Associate Justice of the California Supreme Court
- In office October 11, 1851 – March 1852
- Appointed by: Governor John McDougall
- Preceded by: Nathaniel Bennett
- Succeeded by: Stephen Johnson Field

Personal details
- Born: April 22, 1825 St Louis, Missouri, U.S.
- Died: September 18, 1857 (aged 32) Sacramento, California, U.S.

= Hugh Murray (judge) =

American judge

Hugh Campbell Murray (April 22, 1825 – September 18, 1857) was an American lawyer and the third Chief Justice of California.

==Biography==
Murray was born in St Louis, Missouri before his family moved to Alton, Illinois when he was a child. Little is known of his schooling except that he almost certainly studied Latin. In 1846 he began studying at the law firm of N.D. Strong in Alton. On March 8, 1847, following the outbreak of the Mexican–American War he was commissioned as a second lieutenant in the 14th Infantry Regiment. After the end of the war he resigned his commission on March 31, 1848, and returned to Alton to study.

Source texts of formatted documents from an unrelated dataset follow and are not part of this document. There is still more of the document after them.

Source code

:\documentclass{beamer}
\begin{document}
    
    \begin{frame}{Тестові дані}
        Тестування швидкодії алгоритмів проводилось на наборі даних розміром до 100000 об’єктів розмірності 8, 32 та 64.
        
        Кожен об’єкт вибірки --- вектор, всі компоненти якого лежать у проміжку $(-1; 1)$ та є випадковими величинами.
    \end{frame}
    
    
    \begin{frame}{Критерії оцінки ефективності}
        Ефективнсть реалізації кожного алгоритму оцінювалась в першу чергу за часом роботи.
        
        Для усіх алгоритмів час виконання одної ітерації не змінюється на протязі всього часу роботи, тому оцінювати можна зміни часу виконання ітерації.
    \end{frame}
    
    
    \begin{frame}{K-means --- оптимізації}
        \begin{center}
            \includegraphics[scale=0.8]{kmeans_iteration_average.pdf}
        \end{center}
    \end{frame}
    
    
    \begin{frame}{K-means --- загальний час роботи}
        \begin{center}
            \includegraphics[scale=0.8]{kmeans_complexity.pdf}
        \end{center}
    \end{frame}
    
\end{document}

After completing his studies he was called to the Bar and moved to California, where he gained a large circle of friends and a lucrative practice as a lawyer. On January 8, 1850, at the age of 24, he was elected a member of the San Francisco ayuntamiento (town council), and continued to work as a lawyer. On April 20, 1850, he was made a Judge of the San Francisco Superior Court. On October 11, 1851, at the age of 26, he was made an associate justice of the Supreme Court of California, the youngest ever appointed.

In March 1852, upon the resignation of Henry A. Lyons, he became Chief Justice at the age of 27, the youngest ever Chief Justice of California. He was subsequently elected to another term as chief justice. As Chief Justice, his annual salary in 1854 was US$8,000.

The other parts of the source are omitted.